----- LISTED ENTRIES
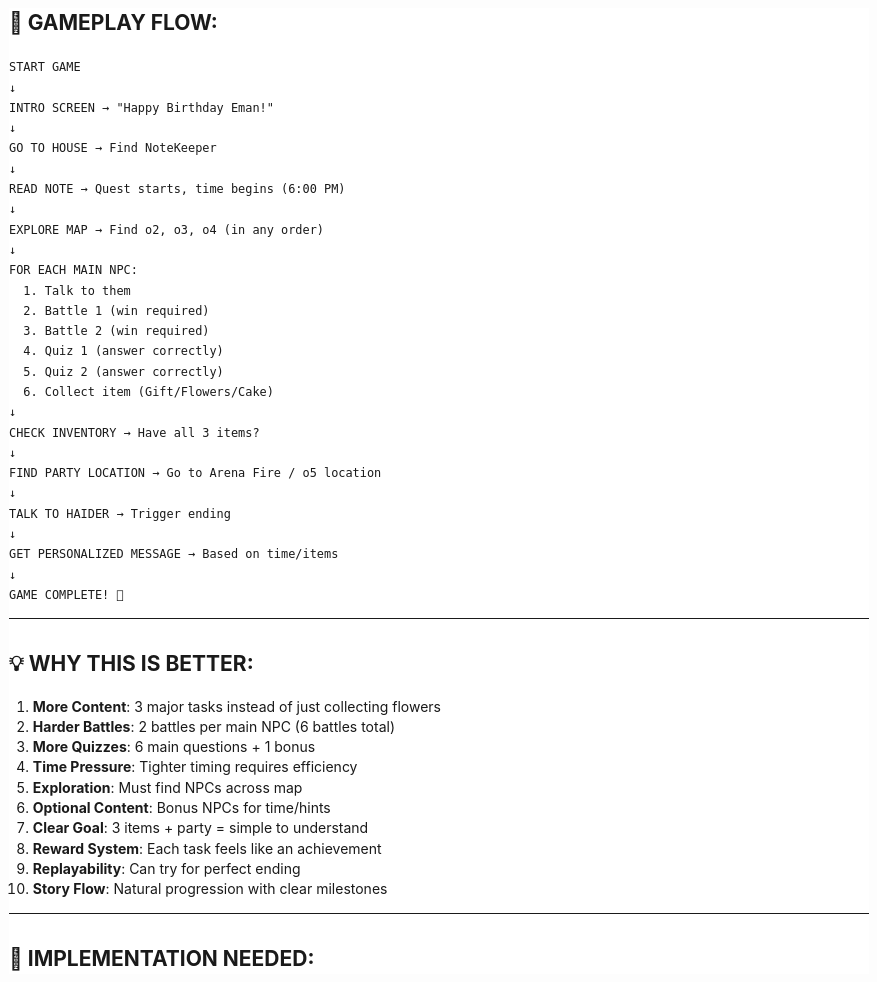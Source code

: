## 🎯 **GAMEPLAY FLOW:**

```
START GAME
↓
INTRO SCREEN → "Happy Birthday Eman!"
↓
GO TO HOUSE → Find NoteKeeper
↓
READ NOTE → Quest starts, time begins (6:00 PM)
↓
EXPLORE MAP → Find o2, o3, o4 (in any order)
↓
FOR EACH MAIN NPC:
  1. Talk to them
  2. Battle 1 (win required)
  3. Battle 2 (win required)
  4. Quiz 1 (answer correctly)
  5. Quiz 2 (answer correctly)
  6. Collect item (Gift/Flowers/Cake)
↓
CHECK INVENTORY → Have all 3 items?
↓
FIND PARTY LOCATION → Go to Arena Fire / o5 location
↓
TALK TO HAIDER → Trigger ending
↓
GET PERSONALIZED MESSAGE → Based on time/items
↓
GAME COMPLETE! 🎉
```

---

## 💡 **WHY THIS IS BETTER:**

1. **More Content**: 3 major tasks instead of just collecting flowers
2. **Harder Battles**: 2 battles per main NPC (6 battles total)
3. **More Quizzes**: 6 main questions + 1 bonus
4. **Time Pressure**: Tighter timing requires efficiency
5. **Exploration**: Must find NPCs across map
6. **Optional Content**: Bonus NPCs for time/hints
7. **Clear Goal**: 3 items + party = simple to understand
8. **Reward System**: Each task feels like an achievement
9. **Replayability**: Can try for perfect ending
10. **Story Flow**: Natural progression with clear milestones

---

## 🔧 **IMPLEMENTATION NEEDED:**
----------
Copy all the material above exactly, but skip each image.

SOLUTION TO THIS PROBLEM =>
Source code

:## 🎯 **GAMEPLAY FLOW:**

```
START GAME
↓
INTRO SCREEN → "Happy Birthday Eman!"
↓
GO TO HOUSE → Find NoteKeeper
↓
READ NOTE → Quest starts, time begins (6:00 PM)
↓
EXPLORE MAP → Find o2, o3, o4 (in any order)
↓
FOR EACH MAIN NPC:
  1. Talk to them
  2. Battle 1 (win required)
  3. Battle 2 (win required)
  4. Quiz 1 (answer correctly)
  5. Quiz 2 (answer correctly)
  6. Collect item (Gift/Flowers/Cake)
↓
CHECK INVENTORY → Have all 3 items?
↓
FIND PARTY LOCATION → Go to Arena Fire / o5 location
↓
TALK TO HAIDER → Trigger ending
↓
GET PERSONALIZED MESSAGE → Based on time/items
↓
GAME COMPLETE! 🎉
```

---

## 💡 **WHY THIS IS BETTER:**

1. **More Content**: 3 major tasks instead of just collecting flowers
2. **Harder Battles**: 2 battles per main NPC (6 battles total)
3. **More Quizzes**: 6 main questions + 1 bonus
4. **Time Pressure**: Tighter timing requires efficiency
5. **Exploration**: Must find NPCs across map
6. **Optional Content**: Bonus NPCs for time/hints
7. **Clear Goal**: 3 items + party = simple to understand
8. **Reward System**: Each task feels like an achievement
9. **Replayability**: Can try for perfect ending
10. **Story Flow**: Natural progression with clear milestones

---

## 🔧 **IMPLEMENTATION NEEDED:**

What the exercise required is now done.